BEGIN Recorded information

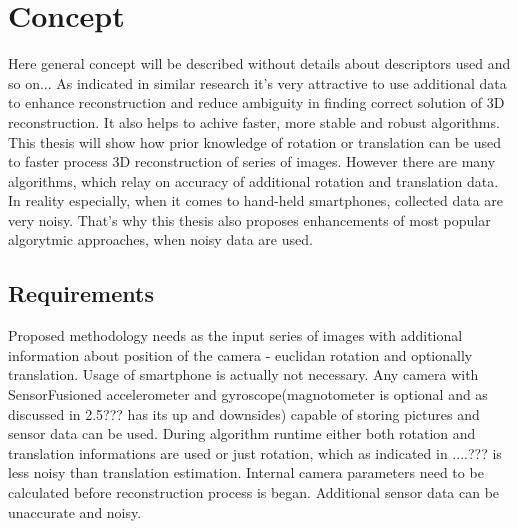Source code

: 
\chapter{Concept} %
Here general concept will be described without details about descriptors used and so on...
As indicated in similar research it's very attractive to use additional data to enhance reconstruction and reduce ambiguity in finding correct solution of 3D reconstruction. It also helps to achive faster, more stable and robust algorithms. This thesis will show how prior knowledge of rotation or translation can be used to faster process 3D reconstruction of series of images. 
However there are many algorithms, which relay on accuracy of additional rotation and translation data. In reality especially, when it comes to hand-held smartphones, collected data are very noisy. That's why this thesis also proposes enhancements of most popular algorytmic approaches, when noisy data are used.

\section{Requirements}
Proposed methodology needs as the input series of images with additional information about position of the camera - euclidan rotation and optionally translation. Usage of smartphone is actually not necessary. Any camera with SensorFusioned accelerometer and gyroscope(magnotometer is optional and as discussed in 2.5??? has its up and downsides) capable of storing pictures and sensor data can be  used. During algorithm runtime either both rotation and translation informations are used or just rotation, which as indicated in ....??? is less noisy than translation estimation. Internal camera parameters need to be calculated before reconstruction process is began. Additional sensor data can be unaccurate and noisy.
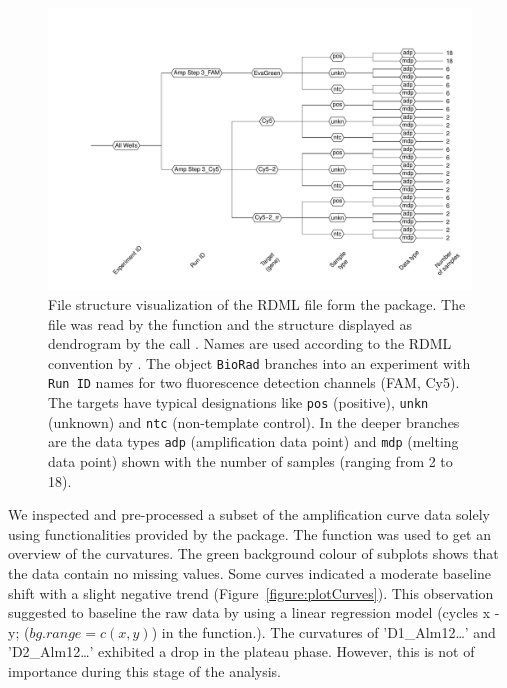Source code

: \begin{figure}[htbp]
  \centering
  \includegraphics[clip=true,trim=4cm 1cm 0.9cm 2.75cm, width=12cm]{figures/RDML_dendrogram.pdf}
  \caption{File structure visualization of the RDML file 
 form the  package. The file was read 
by the  function and the structure displayed as dendrogram by the 
call . Names are used according to the RDML 
convention by \citet{lefever_2009}. The object \texttt{BioRad} branches into an 
experiment with \texttt{Run ID} names for two fluorescence detection channels 
(FAM, Cy5). The targets have typical designations like \texttt{pos} (positive), 
\texttt{unkn} (unknown) and \texttt{ntc} (non-template control). In the deeper 
branches are the data types \texttt{adp} (amplification data point) and 
\texttt{mdp} (melting data point) shown with the number of samples (ranging from 
2 to 18).
} 
\label{figure:RDML_dendrogram}
\end{figure}

We inspected and pre-processed a subset of the amplification curve data solely 
using functionalities provided by the  package. The 
 function was used to get an overview of the curvatures. The 
green background colour of subplots shows that the data contain no missing 
values. Some curves indicated a moderate baseline shift with a slight negative 
trend (Figure~\ref{figure:plotCurves}). This observation suggested to baseline 
the raw data by using a linear regression model (cycles x - y; ($bg.range = c(x, 
y)$) in the  function.). The curvatures of 'D1\_Alm12\ldots' and 
'D2\_Alm12\ldots' exhibited a drop in the plateau phase. However, this is not of 
importance during this stage of the analysis.

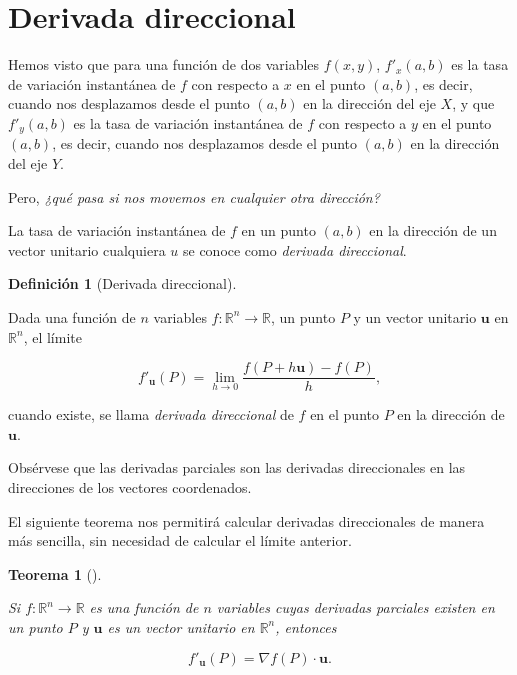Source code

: \documentclass[
  a4paper,
]{scrreport}
\theoremstyle{definition}
\newtheorem{definition}{Definición}[chapter]
\theoremstyle{plain}
\newtheorem{theorem}{Teorema}[chapter]
\theoremstyle{plain}
\theoremstyle{definition}
\theoremstyle{definition}
\theoremstyle{plain}
\theoremstyle{remark}
\begin{document}
\hypertarget{derivada-direccional}{%
\section{Derivada direccional}\label{derivada-direccional}}

Hemos visto que para una función de dos variables \(f(x,y)\),
\(f'_x(a,b)\) es la tasa de variación instantánea de \(f\) con respecto
a \(x\) en el punto \((a,b)\), es decir, cuando nos desplazamos desde el
punto \((a,b)\) en la dirección del eje \(X\), y que \(f'_y(a,b)\) es la
tasa de variación instantánea de \(f\) con respecto a \(y\) en el punto
\((a,b)\), es decir, cuando nos desplazamos desde el punto \((a,b)\) en
la dirección del eje \(Y\).

Pero, \emph{¿qué pasa si nos movemos en cualquier otra dirección?}

La tasa de variación instantánea de \(f\) en un punto \((a,b)\) en la
dirección de un vector unitario cualquiera \(u\) se conoce como
\emph{derivada direccional}.

\begin{definition}[Derivada
direccional]\protect\hypertarget{def-derivada-direccional}{}\label{def-derivada-direccional}

Dada una función de \(n\) variables
\(f:\mathbb{R}^n\rightarrow \mathbb{R}\), un punto \(P\) y un vector
unitario \(\mathbf{u}\) en \(\mathbb{R}^n\), el límite

\[
f'_{\mathbf{u}}(P) = \lim_{h\rightarrow 0}\frac{f(P+h\mathbf{u})-f(P)}{h},
\]

cuando existe, se llama \emph{derivada direccional} de \(f\) en el punto
\(P\) en la dirección de \(\mathbf{u}\).

\end{definition}

Obsérvese que las derivadas parciales son las derivadas direccionales en
las direcciones de los vectores coordenados.

El siguiente teorema nos permitirá calcular derivadas direccionales de
manera más sencilla, sin necesidad de calcular el límite anterior.

\begin{theorem}[]\protect\hypertarget{thm-derivada-direccional}{}\label{thm-derivada-direccional}

Si \(f:\mathbb{R}^n\rightarrow \mathbb{R}\) es una función de \(n\)
variables cuyas derivadas parciales existen en un punto \(P\) y
\(\mathbf{u}\) es un vector unitario en \(\mathbb{R}^n\), entonces

\[
f'_{\mathbf{u}}(P) = \nabla f(P)\cdot \mathbf{u}.
\]

\end{theorem}
\end{document}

END Recorded information

■ **What you should do**
Go line by line through the data, copying each one that contains the word "package".

■ **Response box**
 form the  package. The file was read 
using functionalities provided by the  package. The 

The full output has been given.